The CLT tells us that if we repeatedly sampled 1599 bottles of red wine and computed the mean density each time, those means would vary around the true population mean μ with a standard deviation of about 0.0000472.

This means our estimate of μ (0.9967) is very precise, with only tiny sampling variability.


c. Use the CLT to give a 95% confidence interval for μ.

# Upper and lower bounds of the 95% interval
mu.hat.density.CI <- c(mu.hat.density - 2 * sd.mu.hat.density, mu.hat.density + 2 * sd.mu.hat.density)
mu.hat.density.CI
## [1] 0.9966523 0.9968411

The 95% confidence interval for μ using the CLT is (0.9966523, 0.9968411).


d. Use the bootstrap method to do parts b and c, and compare the results with those obtained from the CLT. State your findings.

  • Using the Bootstrap method to quantify the variability of my estimate;
mu.hat.set <- NULL ### Used to store mu.hat’s

for(k in 1:2000){ ### Repeat sampling 2000 times
  sample.bootstrap <- sample(red_df$density, size = 1599, replace = T)
  mu.hat <- mean(sample.bootstrap)
  mu.hat.set[k] <- mu.hat
}

sd(mu.hat.set)
## [1] 4.726196e-05

The Bootstrap method also yields a standard deviation of about 0.0000473.


  • Using the Bootstrap Method to give a 95% confidence interval for μ
# Upper and lower bounds of the 95% interval
quantile(mu.hat.set, probs = c(0.025,0.975))
##      2.5%     97.5% 
## 0.9966554 0.9968402

The 95% confidence interval for μ using the Bootstrap Method is (0.9966, 0.9969).

After using the CLT and Bootstrap Method of finding the variability and 95% confidence interval, I’ve found that there is very little difference in the output.
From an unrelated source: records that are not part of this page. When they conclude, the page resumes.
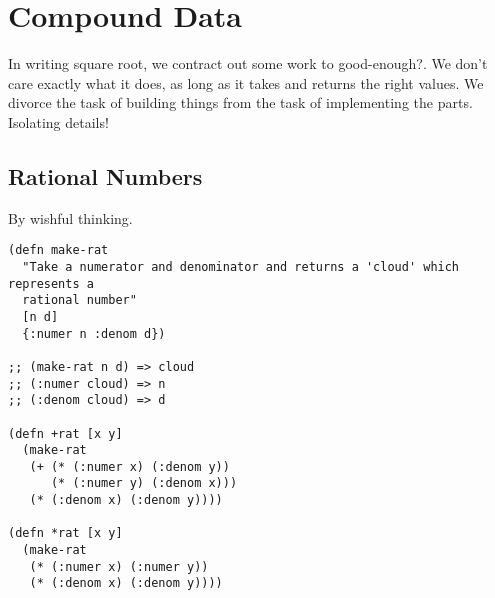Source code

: \documentclass[11pt]{article}
\begin{document}
\section{Compound Data}
\label{sec-4}
In writing square root, we contract out some work to good-enough?. We don't care exactly what it does, as long as it takes and returns the right values. We divorce the task of building things from the task of implementing the parts. Isolating details!

\subsection{Rational Numbers}
\label{sec-4-1}
By wishful thinking.

\begin{verbatim}
(defn make-rat
  "Take a numerator and denominator and returns a 'cloud' which represents a
  rational number"
  [n d]
  {:numer n :denom d})

;; (make-rat n d) => cloud
;; (:numer cloud) => n
;; (:denom cloud) => d

(defn +rat [x y]
  (make-rat
   (+ (* (:numer x) (:denom y))
      (* (:numer y) (:denom x)))
   (* (:denom x) (:denom y))))

(defn *rat [x y]
  (make-rat
   (* (:numer x) (:numer y))
   (* (:denom x) (:denom y))))
\end{verbatim}
\end{document}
The differences are negligible, showing up only in the fourth decimal place and having no practical impact on the results.
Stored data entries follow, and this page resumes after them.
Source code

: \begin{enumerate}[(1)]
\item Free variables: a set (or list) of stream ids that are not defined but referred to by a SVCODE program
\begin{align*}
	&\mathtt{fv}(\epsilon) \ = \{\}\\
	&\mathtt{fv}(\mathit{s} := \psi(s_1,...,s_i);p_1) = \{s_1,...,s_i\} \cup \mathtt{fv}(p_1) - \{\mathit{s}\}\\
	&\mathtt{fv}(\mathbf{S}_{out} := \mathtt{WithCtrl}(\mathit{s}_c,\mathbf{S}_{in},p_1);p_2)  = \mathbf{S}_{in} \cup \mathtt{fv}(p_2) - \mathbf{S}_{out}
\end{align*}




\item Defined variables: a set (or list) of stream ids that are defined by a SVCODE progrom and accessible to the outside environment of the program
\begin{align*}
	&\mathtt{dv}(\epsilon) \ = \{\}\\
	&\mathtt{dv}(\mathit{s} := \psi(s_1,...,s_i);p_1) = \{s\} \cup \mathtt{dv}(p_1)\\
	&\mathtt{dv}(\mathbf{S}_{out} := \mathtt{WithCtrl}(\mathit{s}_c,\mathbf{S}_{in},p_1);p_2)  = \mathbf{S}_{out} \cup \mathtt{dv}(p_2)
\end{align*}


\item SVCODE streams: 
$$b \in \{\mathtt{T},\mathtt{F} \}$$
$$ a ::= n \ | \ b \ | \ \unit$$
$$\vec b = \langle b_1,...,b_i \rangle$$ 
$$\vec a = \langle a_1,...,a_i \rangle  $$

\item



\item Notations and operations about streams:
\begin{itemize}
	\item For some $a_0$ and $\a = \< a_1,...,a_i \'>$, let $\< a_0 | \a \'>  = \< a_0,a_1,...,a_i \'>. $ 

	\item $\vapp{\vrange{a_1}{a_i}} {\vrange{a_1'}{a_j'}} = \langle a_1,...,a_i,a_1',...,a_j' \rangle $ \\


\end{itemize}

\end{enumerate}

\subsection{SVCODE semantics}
e. Can we use a normal distribution to model “density”?. What are the maximum likelihood estimates of the mean and standard deviation?

# Determining the distribution to use 
hist(red_df$density)

The distribution of the density variable is normally shaped, therefore, the MLE will use the normal distribution.


minuslog.lik <- function(mu, sigma){
  log.lik <- 0
  for(i in 1:1599){
    log.lik <- log.lik + log(dnorm(red_df$density[i], mean = mu, sd = sigma))
    }
  return(-log.lik)
  }

est <- mle(minuslog = minuslog.lik, start = list(mu = 1, sigma = 1))
summary(est)
## Maximum likelihood estimation
## 
## Call:
## mle(minuslogl = minuslog.lik, start = list(mu = 1, sigma = 1))
## 
## Coefficients:
##          Estimate   Std. Error
## mu    0.996745476 5.605292e-05
## sigma 0.002241416 9.395284e-06
## 
## -2 log L: -15438.11

The Maximum Likelihood Estimations of the mean and standard deviation are shown from the output above, along with the standard errors.

2. Inference for Residual Sugar

This section examines the variable residual sugar from 1599 red wine samples.

Instructions:

a. Provide an estimate of μ based on the sample;

# Estimating μ based on red_df sample
mu.hat.res <- mean(red_df$residual.sugar)
mu.hat.res
## [1] 2.538806


b. Using the CLT to quantify the variability and generate a 95% confidence interval

Although the data for ‘residual sugar’ is highly skewed as seen in the histogram below, we are still able to quantify the variability using the CLT due to the quantity of data in this column. There are 1599 observations, and using the CLT, we can get a general understanding of what the variability is like.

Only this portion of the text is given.